A PM's Guide to AI Agent Architecture

50 comments

·September 4, 2025

fny

I really don't understand how people given access to a pile of tools and data sources and unleash them on customers. It's horrible UX in my experience and at times worse than a phone tree.

My view is that you need to transition slowly and carefully to AI first customer support.

1. Know the scope of problems an AI can solve with high probability. Related prompt: "You can ONLY help with the following issues."

2. Escalate to a human immediately if its out of scope: "If you cannot help, escalate to a human immediately by CCing bob@smallbiz.co"

3. Have an "unlocked agent" that your customer service person can use to answer a question and evaluate how well the agent performs in helping. Use this to drive your development roadmap.

4. If the "unlocked agent" becomes good at solving a problem, add that to the in-scope solutions.

Finally, you should probably have some way to test existing conversations when you make changes. (It's on my TODO list)

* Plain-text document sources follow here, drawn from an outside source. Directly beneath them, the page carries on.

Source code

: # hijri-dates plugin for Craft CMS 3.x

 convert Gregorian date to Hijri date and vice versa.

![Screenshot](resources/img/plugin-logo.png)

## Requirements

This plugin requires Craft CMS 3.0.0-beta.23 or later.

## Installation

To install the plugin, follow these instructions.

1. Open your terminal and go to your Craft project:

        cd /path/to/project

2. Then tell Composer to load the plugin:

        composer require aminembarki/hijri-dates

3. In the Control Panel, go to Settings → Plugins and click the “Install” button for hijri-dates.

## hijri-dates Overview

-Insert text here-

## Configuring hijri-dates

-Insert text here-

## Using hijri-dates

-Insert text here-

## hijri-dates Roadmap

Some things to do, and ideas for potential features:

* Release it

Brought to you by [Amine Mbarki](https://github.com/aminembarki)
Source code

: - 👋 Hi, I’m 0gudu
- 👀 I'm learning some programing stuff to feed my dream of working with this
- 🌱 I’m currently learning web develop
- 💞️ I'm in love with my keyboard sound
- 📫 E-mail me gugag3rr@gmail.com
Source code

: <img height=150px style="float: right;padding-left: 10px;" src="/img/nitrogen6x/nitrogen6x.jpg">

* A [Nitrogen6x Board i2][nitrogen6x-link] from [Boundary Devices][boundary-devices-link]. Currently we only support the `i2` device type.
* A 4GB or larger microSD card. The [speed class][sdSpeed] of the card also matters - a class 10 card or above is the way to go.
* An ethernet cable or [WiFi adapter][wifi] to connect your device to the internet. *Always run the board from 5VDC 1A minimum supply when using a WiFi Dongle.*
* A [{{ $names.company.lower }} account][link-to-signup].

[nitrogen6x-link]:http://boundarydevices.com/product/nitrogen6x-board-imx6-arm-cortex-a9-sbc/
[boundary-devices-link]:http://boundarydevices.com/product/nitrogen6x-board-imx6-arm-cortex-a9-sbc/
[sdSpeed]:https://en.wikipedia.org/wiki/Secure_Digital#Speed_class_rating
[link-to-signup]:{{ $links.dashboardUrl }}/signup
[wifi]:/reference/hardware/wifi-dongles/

I've implemented this for a few small businesses, and the process is so seamless that no one has suspected interaction with an AI. For one client, there's not even a visible escalation step: they get pinged on their phone and take over the chat!

risyachka

>> really don't understand how people given access to a pile of tools and data sources and unleash them on customers

It’s pretty simple. When a non-tech person sees faked demos of what it can do - it looks epic and everyone extrapolates results and thinks AI is that good.

small_scombrus

Doubly so if the person deciding what gets implemented doesn't really get what their staff actually do.

LLMs ability to give convincing sounding answers is like catnip for service desk managers who have never actually been on the desk itself

gabriel666smith

I MVP'd one of these (a basic sequence of LLM customer support 'agents') at my last job, I guess spring 2024. So much has changed since then!

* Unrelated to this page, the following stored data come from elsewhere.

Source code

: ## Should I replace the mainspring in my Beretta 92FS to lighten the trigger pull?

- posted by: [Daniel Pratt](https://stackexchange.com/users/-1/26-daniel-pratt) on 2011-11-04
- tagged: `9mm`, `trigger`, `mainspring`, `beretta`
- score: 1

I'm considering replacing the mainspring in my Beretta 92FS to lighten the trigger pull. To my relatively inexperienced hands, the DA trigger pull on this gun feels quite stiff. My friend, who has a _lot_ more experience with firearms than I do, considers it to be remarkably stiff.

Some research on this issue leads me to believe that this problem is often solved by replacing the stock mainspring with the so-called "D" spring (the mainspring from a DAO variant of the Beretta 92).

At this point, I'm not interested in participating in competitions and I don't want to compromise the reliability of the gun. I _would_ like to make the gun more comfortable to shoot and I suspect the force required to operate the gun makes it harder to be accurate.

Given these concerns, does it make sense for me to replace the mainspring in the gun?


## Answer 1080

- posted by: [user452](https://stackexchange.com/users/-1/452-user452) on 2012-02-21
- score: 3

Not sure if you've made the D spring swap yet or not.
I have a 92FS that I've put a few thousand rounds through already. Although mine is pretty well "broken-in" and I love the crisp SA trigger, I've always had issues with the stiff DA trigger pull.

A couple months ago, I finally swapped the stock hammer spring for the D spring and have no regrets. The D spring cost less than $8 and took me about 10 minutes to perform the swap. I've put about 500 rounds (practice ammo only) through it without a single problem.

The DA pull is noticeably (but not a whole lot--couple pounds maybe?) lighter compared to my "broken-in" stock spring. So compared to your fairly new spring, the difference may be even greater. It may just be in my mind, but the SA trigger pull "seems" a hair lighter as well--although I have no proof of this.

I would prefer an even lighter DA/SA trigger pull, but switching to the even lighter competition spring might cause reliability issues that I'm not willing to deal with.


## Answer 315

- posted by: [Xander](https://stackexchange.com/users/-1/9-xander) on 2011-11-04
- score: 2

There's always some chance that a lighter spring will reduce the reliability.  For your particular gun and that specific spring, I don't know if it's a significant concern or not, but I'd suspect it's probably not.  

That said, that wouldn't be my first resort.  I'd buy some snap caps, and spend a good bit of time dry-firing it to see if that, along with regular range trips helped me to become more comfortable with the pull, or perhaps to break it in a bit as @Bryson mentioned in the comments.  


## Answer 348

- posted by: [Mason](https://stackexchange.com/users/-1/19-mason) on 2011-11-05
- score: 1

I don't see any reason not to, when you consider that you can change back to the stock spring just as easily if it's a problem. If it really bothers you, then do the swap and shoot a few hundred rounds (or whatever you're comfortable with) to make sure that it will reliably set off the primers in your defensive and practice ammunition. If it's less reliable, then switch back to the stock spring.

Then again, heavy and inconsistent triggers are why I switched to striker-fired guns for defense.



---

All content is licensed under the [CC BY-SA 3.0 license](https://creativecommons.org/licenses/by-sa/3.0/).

'Routing through increasingly specialised agents' was my approach, and the only thing that would've done the job (in MVP form) at the time. There weren't many models that would fit our (v good) CS & Product teams' dataset of "probable queries from customers" into a single context window.

I never personally got my MVP beyond sitting with it beside the customer support inbox, talking to customers. And AFAIK it never moved beyond that after I left.

Nor should it have been, probably - there are (wild, & mostly ineffable) trade-offs that you make the moment you stop actually talking to users at the very moment they get in touch. I don't remember ever making a trade-off like that where it was worthwhile.

I _do_ remember it as perhaps the most worthwhile time I ever spent doing product-y work.

I say that because: To consider a customer support query type that might be 0.005% of all queries received by the CS team, even my trash MVP had to walk a path down a pretty intricate tree of agents and possible query types.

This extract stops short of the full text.